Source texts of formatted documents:
◇ ◇ ◇ ◇

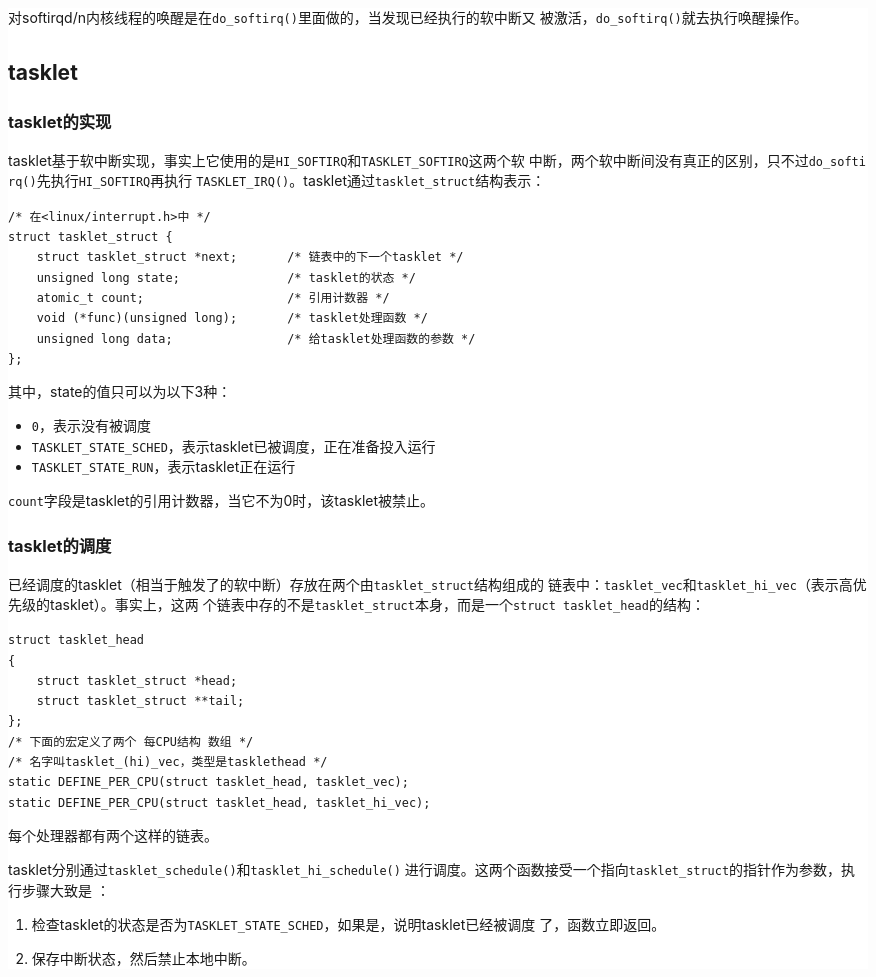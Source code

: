 对softirqd/n内核线程的唤醒是在`do_softirq()`里面做的，当发现已经执行的软中断又
被激活，`do_softirq()`就去执行唤醒操作。


## tasklet

### tasklet的实现

tasklet基于软中断实现，事实上它使用的是`HI_SOFTIRQ`和`TASKLET_SOFTIRQ`这两个软
中断，两个软中断间没有真正的区别，只不过`do_softirq()`先执行`HI_SOFTIRQ`再执行
`TASKLET_IRQ()`。tasklet通过`tasklet_struct`结构表示：

    /* 在<linux/interrupt.h>中 */
    struct tasklet_struct {
        struct tasklet_struct *next;       /* 链表中的下一个tasklet */
        unsigned long state;               /* tasklet的状态 */
        atomic_t count;                    /* 引用计数器 */
        void (*func)(unsigned long);       /* tasklet处理函数 */
        unsigned long data;                /* 给tasklet处理函数的参数 */
    };

其中，state的值只可以为以下3种：
* `0`，表示没有被调度
* `TASKLET_STATE_SCHED`，表示tasklet已被调度，正在准备投入运行
* `TASKLET_STATE_RUN`，表示tasklet正在运行

`count`字段是tasklet的引用计数器，当它不为0时，该tasklet被禁止。

### tasklet的调度

已经调度的tasklet（相当于触发了的软中断）存放在两个由`tasklet_struct`结构组成的
链表中：`tasklet_vec`和`tasklet_hi_vec`（表示高优先级的tasklet）。事实上，这两
个链表中存的不是`tasklet_struct`本身，而是一个`struct tasklet_head`的结构：

    struct tasklet_head
    {
        struct tasklet_struct *head;
        struct tasklet_struct **tail;
    };
    /* 下面的宏定义了两个 每CPU结构 数组 */
    /* 名字叫tasklet_(hi)_vec，类型是tasklethead */
    static DEFINE_PER_CPU(struct tasklet_head, tasklet_vec);
    static DEFINE_PER_CPU(struct tasklet_head, tasklet_hi_vec);

每个处理器都有两个这样的链表。

tasklet分别通过`tasklet_schedule()`和`tasklet_hi_schedule()`
进行调度。这两个函数接受一个指向`tasklet_struct`的指针作为参数，执行步骤大致是
：

1) 检查tasklet的状态是否为`TASKLET_STATE_SCHED`，如果是，说明tasklet已经被调度
了，函数立即返回。

2) 保存中断状态，然后禁止本地中断。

◇ ◇ ◇ ◇

§ HOW TO COMPLETE THIS TASK
If a record holds a picture, leave the picture out, but repeat every line exactly.

§ SOLVED EXERCISE
Source code

: 对softirqd/n内核线程的唤醒是在`do_softirq()`里面做的，当发现已经执行的软中断又
被激活，`do_softirq()`就去执行唤醒操作。


## tasklet

### tasklet的实现

tasklet基于软中断实现，事实上它使用的是`HI_SOFTIRQ`和`TASKLET_SOFTIRQ`这两个软
中断，两个软中断间没有真正的区别，只不过`do_softirq()`先执行`HI_SOFTIRQ`再执行
`TASKLET_IRQ()`。tasklet通过`tasklet_struct`结构表示：

    /* 在<linux/interrupt.h>中 */
    struct tasklet_struct {
        struct tasklet_struct *next;       /* 链表中的下一个tasklet */
        unsigned long state;               /* tasklet的状态 */
        atomic_t count;                    /* 引用计数器 */
        void (*func)(unsigned long);       /* tasklet处理函数 */
        unsigned long data;                /* 给tasklet处理函数的参数 */
    };

其中，state的值只可以为以下3种：
* `0`，表示没有被调度
* `TASKLET_STATE_SCHED`，表示tasklet已被调度，正在准备投入运行
* `TASKLET_STATE_RUN`，表示tasklet正在运行

`count`字段是tasklet的引用计数器，当它不为0时，该tasklet被禁止。

### tasklet的调度

已经调度的tasklet（相当于触发了的软中断）存放在两个由`tasklet_struct`结构组成的
链表中：`tasklet_vec`和`tasklet_hi_vec`（表示高优先级的tasklet）。事实上，这两
个链表中存的不是`tasklet_struct`本身，而是一个`struct tasklet_head`的结构：

    struct tasklet_head
    {
        struct tasklet_struct *head;
        struct tasklet_struct **tail;
    };
    /* 下面的宏定义了两个 每CPU结构 数组 */
    /* 名字叫tasklet_(hi)_vec，类型是tasklethead */
    static DEFINE_PER_CPU(struct tasklet_head, tasklet_vec);
    static DEFINE_PER_CPU(struct tasklet_head, tasklet_hi_vec);

每个处理器都有两个这样的链表。

tasklet分别通过`tasklet_schedule()`和`tasklet_hi_schedule()`
进行调度。这两个函数接受一个指向`tasklet_struct`的指针作为参数，执行步骤大致是
：

1) 检查tasklet的状态是否为`TASKLET_STATE_SCHED`，如果是，说明tasklet已经被调度
了，函数立即返回。

2) 保存中断状态，然后禁止本地中断。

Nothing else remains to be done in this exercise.